**Task requirements**.
Every line in the records below that holds "DeclareMathOperator" must be identified and copied.

★ ★ ★ ★

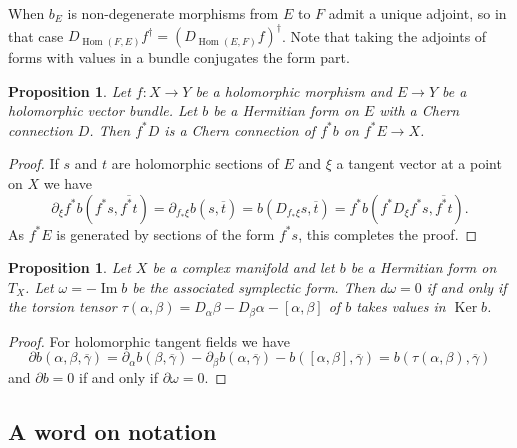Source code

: \documentclass[10pt,a4paper]{amsart}
\newtheorem{prop}[theo]{Proposition}
\theoremstyle{definition}
\def\ov#1{\overline{#1}}
\DeclareMathOperator{\Ker}{Ker}
\DeclareMathOperator{\Hom}{Hom}
\begin{document}
When $b_E$ is non-degenerate morphisms from $E$ to $F$ admit a unique adjoint, so in that case $D_{\Hom(F,E)}f^\dagger = (D_{\Hom(E,F)}f)^\dagger$. Note that taking the adjoints of forms with values in a bundle conjugates the form part.



\begin{prop}
Let $f : X \to Y$ be a holomorphic morphism and $E \to Y$ be a holomorphic vector bundle.
Let $b$ be a Hermitian form on $E$ with a Chern connection $D$.
Then $f^{*}D$ is a Chern connection of $f^{*}b$ on $f^{*}E \to X$.
\end{prop}


\begin{proof}
If $s$ and $t$ are holomorphic sections of $E$ and $\xi$ a tangent vector at a
point on $X$ we have
\[
\partial_{\xi} f^{*} b(f^{*}s, \overline{f^{*}t})
= \partial_{f_{*}\xi} b(s, \overline t)
= b(D_{f_{*}\xi}s, \overline{t})
= f^{*}b(f^{*}D_{\xi} f^{*}s, \overline{f^{*}t}).
\]
As $f^{*}E$ is generated by sections of the form $f^{*}s$, this completes the proof.
\end{proof}



\begin{prop}
Let $X$ be a complex manifold and let $b$ be a Hermitian form on $T_X$.
Let $\omega = -\operatorname{Im} b$ be the associated symplectic form.
Then $d \omega = 0$ if and only if the torsion tensor $\tau(\alpha,\beta) = D_\alpha \beta - D_\beta \alpha - [\alpha, \beta]$ of $b$ takes values in $\Ker b$.
\end{prop}

\begin{proof}
For holomorphic tangent fields we have
\[
\partial b (\alpha, \beta, \ov \gamma)
= \partial_\alpha b(\beta, \ov\gamma)
- \partial_\beta b(\alpha, \ov\gamma)
- b([\alpha,\beta], \ov\gamma)
= b(\tau(\alpha,\beta), \ov\gamma)
\]
and $\partial b = 0$ if and only if $\partial \omega = 0$.
\end{proof}



\subsection*{A word on notation}
\end{document}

★ ★ ★ ★

**Task response**.
\DeclareMathOperator{\Ker}{Ker}
\DeclareMathOperator{\Hom}{Hom}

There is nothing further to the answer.